Prompt:
Among the lines below, take the one holding "#### 1-5. Event Subscriptionsの設定", the one holding "#### 1-6. Slash Commandsの設定", and all lines between them. Set them down exactly.

Given information:

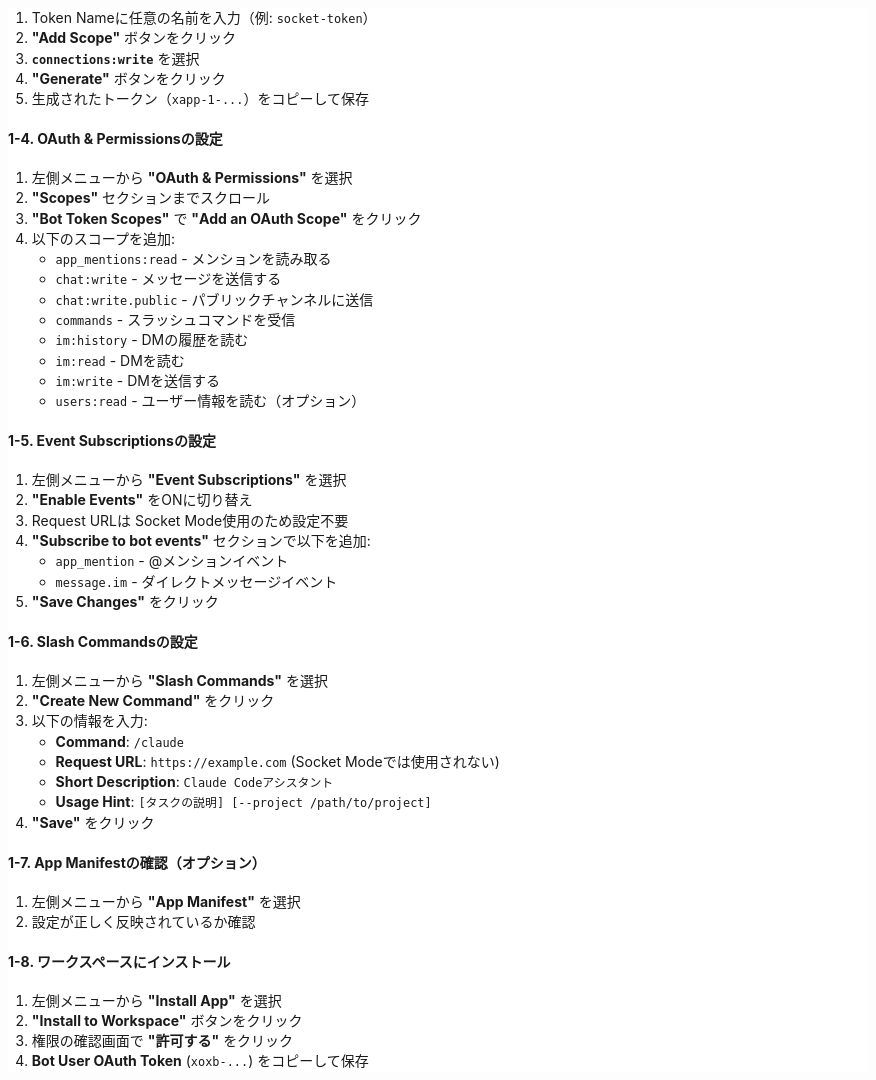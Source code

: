 1. Token Nameに任意の名前を入力（例: `socket-token`）
2. **"Add Scope"** ボタンをクリック
3. **`connections:write`** を選択
4. **"Generate"** ボタンをクリック
5. 生成されたトークン（`xapp-1-...`）をコピーして保存

#### 1-4. OAuth & Permissionsの設定

1. 左側メニューから **"OAuth & Permissions"** を選択
2. **"Scopes"** セクションまでスクロール
3. **"Bot Token Scopes"** で **"Add an OAuth Scope"** をクリック
4. 以下のスコープを追加:
   - `app_mentions:read` - メンションを読み取る
   - `chat:write` - メッセージを送信する
   - `chat:write.public` - パブリックチャンネルに送信
   - `commands` - スラッシュコマンドを受信
   - `im:history` - DMの履歴を読む
   - `im:read` - DMを読む
   - `im:write` - DMを送信する
   - `users:read` - ユーザー情報を読む（オプション）

#### 1-5. Event Subscriptionsの設定

1. 左側メニューから **"Event Subscriptions"** を選択
2. **"Enable Events"** をONに切り替え
3. Request URLは Socket Mode使用のため設定不要
4. **"Subscribe to bot events"** セクションで以下を追加:
   - `app_mention` - @メンションイベント
   - `message.im` - ダイレクトメッセージイベント
5. **"Save Changes"** をクリック

#### 1-6. Slash Commandsの設定

1. 左側メニューから **"Slash Commands"** を選択
2. **"Create New Command"** をクリック
3. 以下の情報を入力:
   - **Command**: `/claude`
   - **Request URL**: `https://example.com` (Socket Modeでは使用されない)
   - **Short Description**: `Claude Codeアシスタント`
   - **Usage Hint**: `[タスクの説明] [--project /path/to/project]`
4. **"Save"** をクリック

#### 1-7. App Manifestの確認（オプション）

1. 左側メニューから **"App Manifest"** を選択
2. 設定が正しく反映されているか確認

#### 1-8. ワークスペースにインストール

1. 左側メニューから **"Install App"** を選択
2. **"Install to Workspace"** ボタンをクリック
3. 権限の確認画面で **"許可する"** をクリック
4. **Bot User OAuth Token** (`xoxb-...`) をコピーして保存


  [key: string]: ClaudeWorker;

Solution for this task:
#### 1-5. Event Subscriptionsの設定

1. 左側メニューから **"Event Subscriptions"** を選択
2. **"Enable Events"** をONに切り替え
3. Request URLは Socket Mode使用のため設定不要
4. **"Subscribe to bot events"** セクションで以下を追加:
   - `app_mention` - @メンションイベント
   - `message.im` - ダイレクトメッセージイベント
5. **"Save Changes"** をクリック

#### 1-6. Slash Commandsの設定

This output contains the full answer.